Do you understand the “language” that consumers use when passionately discussing products or services in your category? What are the hot topics (meaning pleasure or pain) in these conversations? Who are the influencers, and who are the participants? Where are these conversations taking place? Are your competitors participating?
Are you, and should you?
Without a doubt, social media is making its mark. Small and large advertisers alike are talking about it. Some are blindly forging the way, and many are watching from the sidelines—confused, scared and unsure of if and how to join the game. New (spurring up daily) and existing (in business from yesterday) social media services startups aggressively are scheduling meetings and holding panels to trot out their technologies or talk about best practices, further encouraging the blind and confusing the confused.

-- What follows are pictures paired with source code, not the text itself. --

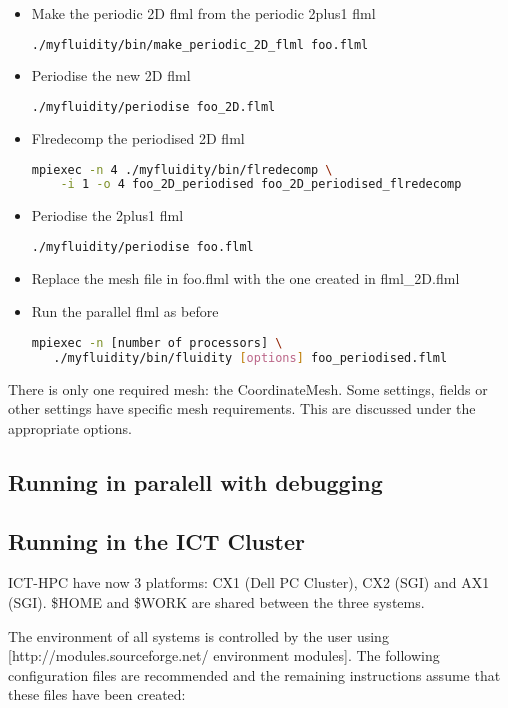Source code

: \begin{itemize}
\item Make the periodic 2D flml from the periodic 2plus1 flml
\begin{lstlisting}[language=bash]
 ./myfluidity/bin/make_periodic_2D_flml foo.flml
\end{lstlisting}
\item Periodise the new 2D flml
\begin{lstlisting}[language=bash]
 ./myfluidity/periodise foo_2D.flml
\end{lstlisting}
\item Flredecomp the periodised 2D flml
\begin{lstlisting}[language=bash]
mpiexec -n 4 ./myfluidity/bin/flredecomp \
    -i 1 -o 4 foo_2D_periodised foo_2D_periodised_flredecomp
\end{lstlisting}
\item Periodise the 2plus1 flml
\begin{lstlisting}[language=bash]
 ./myfluidity/periodise foo.flml
\end{lstlisting}
\item Replace the mesh file in foo.flml with the one created in flml\_2D.flml
\item Run the parallel flml as before
\begin{lstlisting}[language=bash]
mpiexec -n [number of processors] \
   ./myfluidity/bin/fluidity [options] foo_periodised.flml
\end{lstlisting}
\end{itemize}

There is only one required mesh: the CoordinateMesh. Some settings, fields or other
settings have specific mesh requirements. This are discussed under the appropriate options.

\subsection{Running in paralell with debugging}

\subsection{Running in the ICT Cluster}

ICT-HPC have now 3 platforms: CX1 (Dell PC Cluster), CX2 (SGI) and AX1 (SGI). \$HOME and \$WORK are shared between the three systems.

The environment of all systems is controlled by the user using [http://modules.sourceforge.net/ environment modules]. The following configuration files are recommended and the remaining instructions assume that these files have been created:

The good news in all of this development is that social media is here to stay, so if you don’t join tomorrow, there will be plenty of opportunity to do so the next day. Furthermore, don’t despair about your lack of experience in the space; tried and tested marketing principles (and good common sense) apply in this channel, just like they have in every other one for decades.
So before you rush into developing a Facebook page (the most common knee-jerk reaction) for your brand/product or “seeding” a few random blogs (the next most common reaction of either the brave or foolish), think about what social media means to your organization. Don’t forget that you cannot manage it if you don’t measure it, and you can’t measure it if you don’t define it. Most importantly, you can’t manage it profitably if you don’t know what drives it.
The right place to start is to define what matters to your organization, measure it and truly understand it. In other words, listen before you act. Immerse yourself in conversations about your category (topics that matter to your business) and your target audience (topics that matter to your key target audience). Learn "Bloglish," i.e., understand the language of your customers.